Your assignment → If a line of the listing below contains the string "Trabajo", count it, then give the total by itself.

(Beginning of Information provided)

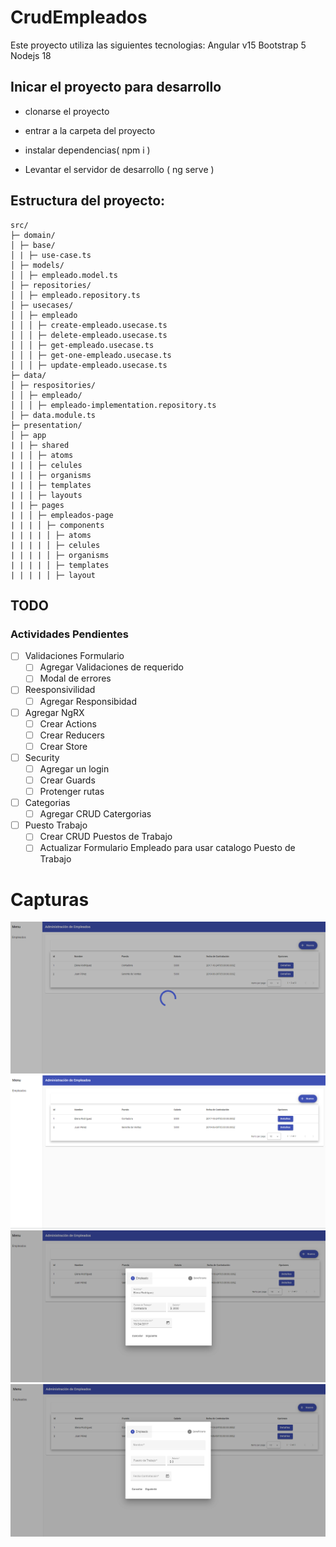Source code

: # CrudEmpleados

Este proyecto utiliza las siguientes tecnologias:
Angular v15
Bootstrap 5
Nodejs 18

## Inicar el proyecto para desarrollo

- clonarse el proyecto

- entrar a la carpeta del proyecto

- instalar dependencias( npm i )

- Levantar el servidor de desarrollo ( ng serve )

## Estructura del proyecto:

    src/
    ├─ domain/
    │ ├─ base/
    │ | ├─ use-case.ts
    │ ├─ models/
    │ │ ├─ empleado.model.ts
    │ ├─ repositories/
    │ │ ├─ empleado.repository.ts
    │ ├─ usecases/
    │ │ ├─ empleado
    │ │ │ ├─ create-empleado.usecase.ts
    │ │ │ ├─ delete-empleado.usecase.ts
    │ │ │ ├─ get-empleado.usecase.ts
    │ │ │ ├─ get-one-empleado.usecase.ts
    │ │ │ ├─ update-empleado.usecase.ts
    ├─ data/
    │ ├─ respositories/
    │ │ ├─ empleado/
    │ │ │ ├─ empleado-implementation.repository.ts
    │ ├─ data.module.ts
    ├─ presentation/
    │ ├─ app
    | | ├─ shared
    | | │ ├─ atoms
    | | │ ├─ celules
    | | │ ├─ organisms
    | | │ ├─ templates
    | | │ ├─ layouts
    | | ├─ pages
    | | │ ├─ empleados-page
    | | | │ ├─ components
    | | | | │ ├─ atoms
    | | | | │ ├─ celules
    | | | | │ ├─ organisms
    | | | | │ ├─ templates
    | | | | │ ├─ layout

## TODO

### Actividades Pendientes

- [ ] Validaciones Formulario
  - [ ] Agregar Validaciones de requerido
  - [ ] Modal de errores
- [ ] Reesponsivilidad
  - [ ] Agregar Responsibidad
- [ ] Agregar NgRX
  - [ ] Crear Actions
  - [ ] Crear Reducers
  - [ ] Crear Store
- [ ] Security
  - [ ] Agregar un login
  - [ ] Crear Guards
  - [ ] Protenger rutas
- [ ] Categorias
  - [ ] Agregar CRUD Catergorias
- [ ] Puesto Trabajo
  - [ ] Crear CRUD Puestos de Trabajo
  - [ ] Actualizar Formulario Empleado para usar catalogo Puesto de Trabajo

# Capturas

![Cargando el sistema](./doc/crud-empleados.png)
![Listar Empleados](./doc/crud-empleados-1.png)
![Detalles/Editar Empleado](./doc/crud-empleados-2.png)
![Crear Empleado](./doc/crud-empleados-3.png)
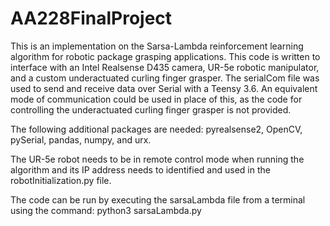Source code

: # AA228FinalProject

This is an implementation on the Sarsa-Lambda reinforcement learning algorithm for robotic package grasping applications. This code is written to interface with an Intel Realsense D435 camera, UR-5e robotic manipulator, and a custom underactuated curling finger grasper. The serialCom file was used to send and receive data over Serial with a Teensy 3.6. An equivalent mode of communication could be used in place of this, as the code for controlling the underactuated curling finger grasper is not provided.

The following additional packages are needed: pyrealsense2, OpenCV, pySerial, pandas, numpy, and urx. 

The UR-5e robot needs to be in remote control mode when running the algorithm and its IP address needs to identified and used in the robotInitialization.py file.

The code can be run by executing the sarsaLambda file from a terminal using the command: python3 sarsaLambda.py
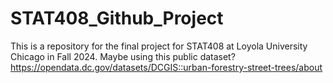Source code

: # STAT408_Github_Project
This is a repository for the final project for STAT408 at Loyola University Chicago in Fall 2024.
Maybe using this public dataset? https://opendata.dc.gov/datasets/DCGIS::urban-forestry-street-trees/about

(End of Information provided)

Response to the exercise → 3